Data Logger / RC communication: Subruns skipped due to latency, resulting in empty (no events and no metadata) size 0 files in the middle of a run
Louise determined that this is an issue where DataLogger does not respond to an RC new subrun request in time, which causes an additional request to be issued causing two subruns to be opened simultaneously but only one of them actually written to. Additionally the contiguous subruns ending up with potentially incorrect time information given that this introduces a skew between the accounting of "current subrun" by RunControl and DataLogger. The first of these two subruns never gets closed. In these cases it is possible that the last subrun in the run also gets corrupted.

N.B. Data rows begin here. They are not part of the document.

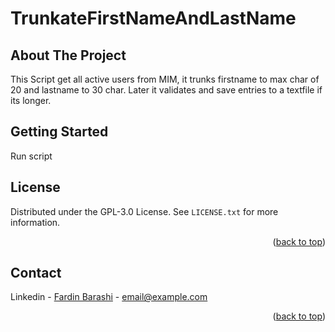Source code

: # TrunkateFirstNameAndLastName

<!-- ABOUT THE PROJECT -->
## About The Project
This Script get all active users from MIM, it trunks firstname to max char of 20 and lastname to 30 char. Later it validates and save entries to a textfile if its longer.



<!-- GETTING STARTED -->
## Getting Started
Run script


<!-- LICENSE -->
## License
Distributed under the GPL-3.0 License. See `LICENSE.txt` for more information.
<p align="right">(<a href="#readme-top">back to top</a>)</p>

<!-- CONTACT -->
## Contact

Linkedin - [Fardin Barashi]([https://twitter.com/your_username](https://www.linkedin.com/in/fardin-barashi-a56310a2/)) - email@example.com

<p align="right">(<a href="#readme-top">back to top</a>)</p>





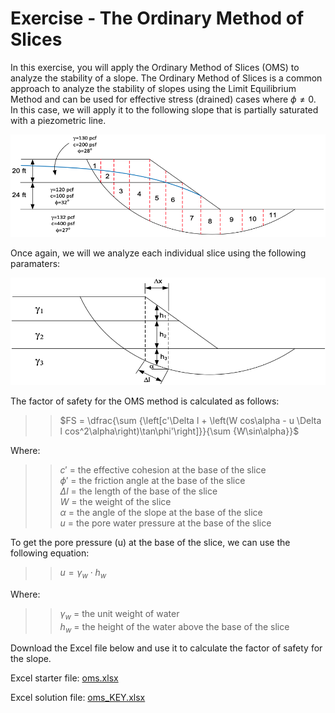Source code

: # Exercise - The Ordinary Method of Slices

In this exercise, you will apply the Ordinary Method of Slices (OMS) to analyze the stability of a slope. The Ordinary Method of Slices is a common approach to analyze the stability of slopes using the Limit Equilibrium Method and can be used for effective stress (drained) cases where $\phi \ne 0$. In this case, we will apply it to the following slope that is partially saturated with a piezometric line.

![oms1.png](oms1.png)

Once again, we will we analyze each individual slice using the following paramaters:

![oms2.png](oms2.png)

The factor of safety for the OMS method is calculated as follows:

>>$FS = \dfrac{\sum {\left[c'\Delta l + \left(W cos\alpha - u \Delta l cos^2\alpha\right)\tan\phi'\right]}}{\sum {W\sin\alpha}}$

Where:

>>$c'$ = the effective cohesion at the base of the slice<br>
$\phi'$ = the friction angle at the base of the slice<br>
$\Delta l$ = the length of the base of the slice<br>
$W$ = the weight of the slice<br>
$\alpha$ = the angle of the slope at the base of the slice<br>
$u$ = the pore water pressure at the base of the slice

To get the pore pressure (u) at the base of the slice, we can use the following equation:

>>$u = \gamma_w \cdot h_w$

Where:

>>$\gamma_w$ = the unit weight of water<br>
> $h_w$ = the height of the water above the base of the slice

Download the Excel file below and use it to calculate the factor of safety for the slope.

Excel starter file: [oms.xlsx](oms.xlsx)

Excel solution file: [oms_KEY.xlsx](oms_KEY.xlsx)


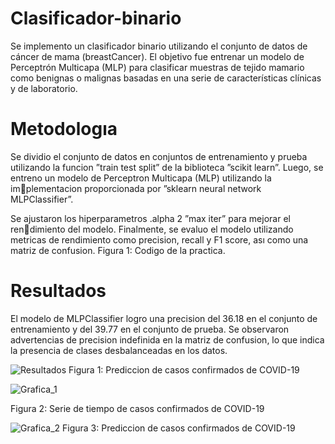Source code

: # Clasificador-binario
Se implemento un clasificador binario utilizando el conjunto de datos de cáncer de mama (breastCancer). El objetivo fue entrenar un modelo de Perceptrón Multicapa (MLP) para clasificar muestras de tejido mamario como benignas o malignas basadas en una serie de características clínicas y de laboratorio.

# Metodologıa

Se dividio el conjunto de datos en conjuntos de entrenamiento y prueba utilizando la funcion ”train test split” de la biblioteca ”scikit learn”. Luego, se entreno un modelo de Perceptron Multicapa (MLP) utilizando la implementacion proporcionada por ”sklearn neural network MLPClassifier”.

Se ajustaron los hiperparametros .alpha 2 ”max iter” para mejorar el rendimiento del modelo. Finalmente, se evaluo el modelo utilizando metricas de rendimiento como precision, recall y F1 score, ası como una matriz de
confusion.
Figura 1: Codigo de la practica.

# Resultados

El modelo de MLPClassifier logro una precision del 36.18 en el conjunto de entrenamiento y del 39.77 en el conjunto de prueba. Se observaron advertencias de precision indefinida en la matriz de confusion, lo que indica la
presencia de clases desbalanceadas en los datos.


![Resultados](https://github.com/LuisRosado/Clasificador-binario/assets/140114139/45a19f61-030e-4e2d-b8d7-a5124c4cf0b5)
Figura 1: Prediccion de casos confirmados de COVID-19

![Grafica_1](https://github.com/LuisRosado/Clasificador-binario/assets/140114139/575de775-1147-44c3-9519-8cad41183fb0)

Figura 2: Serie de tiempo de casos confirmados de COVID-19

![Grafica_2](https://github.com/LuisRosado/Clasificador-binario/assets/140114139/b97b8a94-07c9-4559-b613-e1da884c5e6c)
Figura 3: Prediccion de casos confirmados de COVID-19
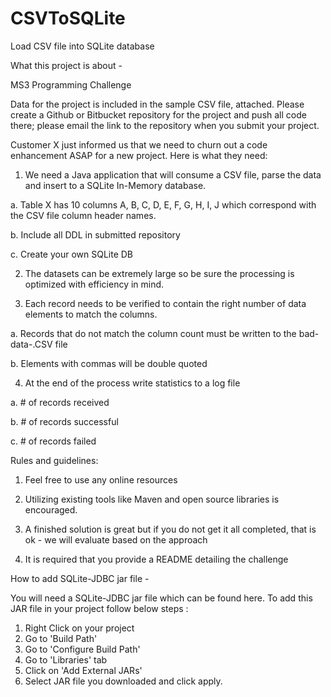 # CSVToSQLite
Load CSV file into SQLite database


What this project is about - 

MS3 Programming Challenge

 

Data for the project is included in the sample CSV file, attached. Please create a Github or Bitbucket repository for the project and push all code there; please email the link to the repository when you submit your project.

 

Customer X just informed us that we need to churn out a code enhancement ASAP for a new project.  Here is what they need:

 

1. We need a Java application that will consume a CSV file, parse the data and insert to a SQLite In-Memory database.  

a. Table X has 10 columns A, B, C, D, E, F, G, H, I, J which correspond with the CSV file column header names.

b. Include all DDL in submitted repository

c. Create your own SQLite DB

 

2. The datasets can be extremely large so be sure the processing is optimized with efficiency in mind.  

 

3. Each record needs to be verified to contain the right number of data elements to match the columns.  

a. Records that do not match the column count must be written to the bad-data-<timestamp>.CSV file

b. Elements with commas will be double quoted

 

4. At the end of the process write statistics to a log file

a. # of records received

b. # of records successful

c. # of records failed

 

Rules and guidelines:

1) Feel free to use any online resources

2) Utilizing existing tools like Maven and open source libraries is encouraged.

3) A finished solution is great but if you do not get it all completed, that is ok - we will evaluate based on the approach

4) It is required that you provide a README detailing the challenge



How to add SQLite-JDBC jar file - 

You will need a SQLite-JDBC jar file which can be found here. To add this JAR file in your project follow below steps :

1. Right Click on your project
2. Go to 'Build Path'
3. Go to 'Configure Build Path'
4. Go to 'Libraries' tab
5. Click on 'Add External JARs'
6. Select JAR file you downloaded and click apply.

Hopefully a change in the timeout for DataLogger could fix this issue.
#1 Updated by Keith Matera over 3 years ago
Jon looked through RunControl, found the function (CreateNewSubrun) which calls DataLogger--identified structure that allowed DataLogger to be issued two subrun rollover commands in the case that it failed to respond in X amount of time (was 5 seconds, now increased to 10). Two proposed solutions: stop run under this condition (voted down by Jon and Keith), or modify the method in some way. Jon suggested that a logic solution in the code was likely to take a few hours, and that simply increasing the wait time from 5 seconds to 10 seconds might patch the problem for now. Changes documented in ECL 73891 . Jon cautions that even a 5 second wait time is a very long time to wait for files to be written; suggests that a network latency problem is likely contributing to this error condition in a big way.
"Increasing Resource Manager --> DataLogger --> Resource Timeout Time value from 5 seconds to 10 seconds.
Changing RunControl Wait Time for Message Retry from 5001 ms to 10000 ms."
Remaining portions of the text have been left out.